(Stored entries)
= Beginning of Section =

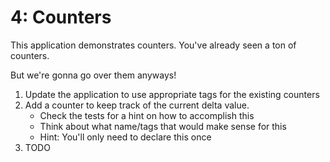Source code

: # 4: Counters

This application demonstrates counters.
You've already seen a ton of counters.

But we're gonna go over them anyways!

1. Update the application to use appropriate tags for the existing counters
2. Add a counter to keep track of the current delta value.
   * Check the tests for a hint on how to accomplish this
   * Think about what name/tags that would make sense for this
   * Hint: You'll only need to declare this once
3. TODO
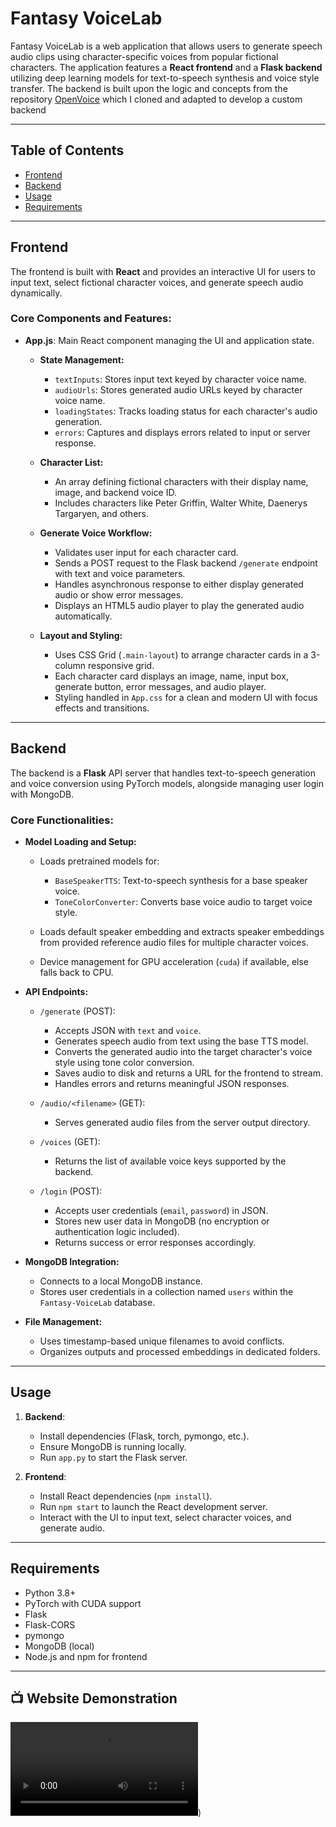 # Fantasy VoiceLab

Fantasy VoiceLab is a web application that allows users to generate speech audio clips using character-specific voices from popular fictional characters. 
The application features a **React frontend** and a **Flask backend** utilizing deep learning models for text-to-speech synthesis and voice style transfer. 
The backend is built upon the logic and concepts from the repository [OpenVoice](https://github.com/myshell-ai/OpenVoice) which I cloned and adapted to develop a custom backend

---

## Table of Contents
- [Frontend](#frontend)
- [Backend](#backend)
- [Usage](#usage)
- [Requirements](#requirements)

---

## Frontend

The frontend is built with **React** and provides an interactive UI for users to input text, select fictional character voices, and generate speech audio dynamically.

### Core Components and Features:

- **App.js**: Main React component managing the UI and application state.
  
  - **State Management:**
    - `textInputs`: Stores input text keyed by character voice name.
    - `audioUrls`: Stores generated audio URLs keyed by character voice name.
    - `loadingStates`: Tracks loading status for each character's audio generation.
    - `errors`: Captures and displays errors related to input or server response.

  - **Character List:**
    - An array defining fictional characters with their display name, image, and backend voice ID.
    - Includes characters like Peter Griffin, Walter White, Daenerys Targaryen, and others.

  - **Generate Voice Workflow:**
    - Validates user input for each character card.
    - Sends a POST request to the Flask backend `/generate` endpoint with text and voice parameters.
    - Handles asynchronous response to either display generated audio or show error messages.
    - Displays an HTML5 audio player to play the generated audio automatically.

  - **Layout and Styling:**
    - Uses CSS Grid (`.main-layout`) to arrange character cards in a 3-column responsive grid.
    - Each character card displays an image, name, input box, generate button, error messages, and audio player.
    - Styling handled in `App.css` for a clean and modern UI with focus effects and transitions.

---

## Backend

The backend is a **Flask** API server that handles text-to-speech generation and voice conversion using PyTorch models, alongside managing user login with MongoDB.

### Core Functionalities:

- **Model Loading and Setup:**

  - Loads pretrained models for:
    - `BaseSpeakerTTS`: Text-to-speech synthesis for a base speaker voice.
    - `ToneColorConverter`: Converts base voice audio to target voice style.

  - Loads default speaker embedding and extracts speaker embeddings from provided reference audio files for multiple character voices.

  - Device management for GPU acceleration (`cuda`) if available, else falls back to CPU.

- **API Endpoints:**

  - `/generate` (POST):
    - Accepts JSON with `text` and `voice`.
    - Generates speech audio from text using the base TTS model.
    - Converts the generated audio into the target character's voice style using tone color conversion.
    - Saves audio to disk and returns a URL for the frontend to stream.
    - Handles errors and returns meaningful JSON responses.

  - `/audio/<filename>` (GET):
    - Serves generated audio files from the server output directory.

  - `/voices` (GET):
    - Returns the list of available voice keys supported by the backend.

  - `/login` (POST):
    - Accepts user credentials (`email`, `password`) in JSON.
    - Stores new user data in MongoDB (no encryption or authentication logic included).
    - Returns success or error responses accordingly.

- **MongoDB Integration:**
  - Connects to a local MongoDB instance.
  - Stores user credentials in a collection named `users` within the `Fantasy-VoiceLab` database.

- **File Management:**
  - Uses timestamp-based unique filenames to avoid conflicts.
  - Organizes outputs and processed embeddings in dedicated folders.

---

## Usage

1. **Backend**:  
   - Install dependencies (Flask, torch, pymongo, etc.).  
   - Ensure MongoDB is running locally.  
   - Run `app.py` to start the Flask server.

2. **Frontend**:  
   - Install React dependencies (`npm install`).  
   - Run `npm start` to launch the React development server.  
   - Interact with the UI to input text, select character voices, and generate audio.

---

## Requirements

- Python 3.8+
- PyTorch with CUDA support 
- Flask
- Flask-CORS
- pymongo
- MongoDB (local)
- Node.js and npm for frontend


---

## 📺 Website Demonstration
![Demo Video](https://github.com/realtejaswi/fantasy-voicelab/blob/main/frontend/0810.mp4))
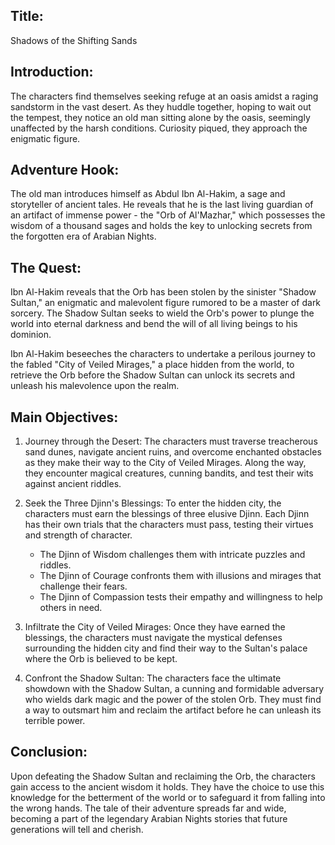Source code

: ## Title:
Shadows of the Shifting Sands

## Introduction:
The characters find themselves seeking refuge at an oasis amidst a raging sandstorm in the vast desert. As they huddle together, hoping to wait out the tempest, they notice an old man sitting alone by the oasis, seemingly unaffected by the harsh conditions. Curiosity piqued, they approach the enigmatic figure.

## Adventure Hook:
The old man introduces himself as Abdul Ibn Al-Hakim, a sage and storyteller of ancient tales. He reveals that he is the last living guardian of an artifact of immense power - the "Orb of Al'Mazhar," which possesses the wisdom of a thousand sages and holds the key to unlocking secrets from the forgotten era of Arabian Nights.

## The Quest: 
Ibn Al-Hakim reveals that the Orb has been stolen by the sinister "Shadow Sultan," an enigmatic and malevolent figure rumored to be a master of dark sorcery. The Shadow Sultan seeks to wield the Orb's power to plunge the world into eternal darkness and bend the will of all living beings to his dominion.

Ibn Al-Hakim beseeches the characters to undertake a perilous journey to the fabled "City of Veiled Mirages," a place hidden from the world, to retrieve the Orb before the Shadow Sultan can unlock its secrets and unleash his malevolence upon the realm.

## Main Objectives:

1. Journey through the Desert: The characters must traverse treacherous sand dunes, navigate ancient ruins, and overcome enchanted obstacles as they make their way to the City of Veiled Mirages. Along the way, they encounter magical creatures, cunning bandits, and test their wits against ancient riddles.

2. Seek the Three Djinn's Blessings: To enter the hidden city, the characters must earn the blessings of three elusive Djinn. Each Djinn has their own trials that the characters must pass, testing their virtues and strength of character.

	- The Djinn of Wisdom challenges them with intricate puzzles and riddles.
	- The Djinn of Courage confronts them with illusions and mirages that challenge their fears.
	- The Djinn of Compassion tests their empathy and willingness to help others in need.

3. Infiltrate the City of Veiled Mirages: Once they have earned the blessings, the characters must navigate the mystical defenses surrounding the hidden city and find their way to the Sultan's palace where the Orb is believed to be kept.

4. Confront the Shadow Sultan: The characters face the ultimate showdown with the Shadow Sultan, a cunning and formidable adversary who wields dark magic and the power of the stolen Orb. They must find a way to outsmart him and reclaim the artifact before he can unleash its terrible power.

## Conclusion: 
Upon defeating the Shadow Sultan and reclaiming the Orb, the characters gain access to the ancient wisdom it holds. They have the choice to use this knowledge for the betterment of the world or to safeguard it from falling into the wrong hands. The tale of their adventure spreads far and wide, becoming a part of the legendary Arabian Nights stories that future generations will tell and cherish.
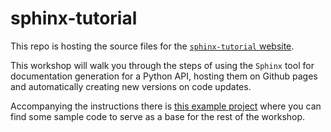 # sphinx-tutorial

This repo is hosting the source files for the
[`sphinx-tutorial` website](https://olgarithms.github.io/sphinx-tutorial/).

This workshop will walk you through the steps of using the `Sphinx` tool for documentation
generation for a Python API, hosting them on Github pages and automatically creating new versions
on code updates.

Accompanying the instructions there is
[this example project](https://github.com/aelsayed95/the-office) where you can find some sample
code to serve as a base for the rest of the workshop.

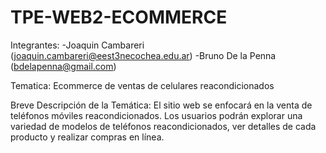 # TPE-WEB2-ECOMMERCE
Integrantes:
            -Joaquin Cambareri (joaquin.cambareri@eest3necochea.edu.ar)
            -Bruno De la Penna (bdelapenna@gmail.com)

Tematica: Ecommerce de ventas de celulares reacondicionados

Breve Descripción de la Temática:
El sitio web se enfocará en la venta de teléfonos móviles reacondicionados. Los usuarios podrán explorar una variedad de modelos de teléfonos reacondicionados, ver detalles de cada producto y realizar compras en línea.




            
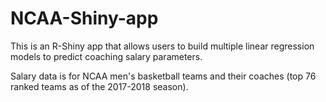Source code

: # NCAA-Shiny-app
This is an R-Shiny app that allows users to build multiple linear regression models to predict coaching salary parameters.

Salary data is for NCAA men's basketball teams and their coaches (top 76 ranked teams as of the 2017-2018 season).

= End of Section =

EXERCISE DIRECTIONS
The lines above starting at the one that contains "- Generates speech" and ending at the one that contains "- Stores new" must be transcribed exactly, and no other lines may appear.

EXERCISE SOLUTION
    - Generates speech audio from text using the base TTS model.
    - Converts the generated audio into the target character's voice style using tone color conversion.
    - Saves audio to disk and returns a URL for the frontend to stream.
    - Handles errors and returns meaningful JSON responses.

  - `/audio/<filename>` (GET):
    - Serves generated audio files from the server output directory.

  - `/voices` (GET):
    - Returns the list of available voice keys supported by the backend.

  - `/login` (POST):
    - Accepts user credentials (`email`, `password`) in JSON.
    - Stores new user data in MongoDB (no encryption or authentication logic included).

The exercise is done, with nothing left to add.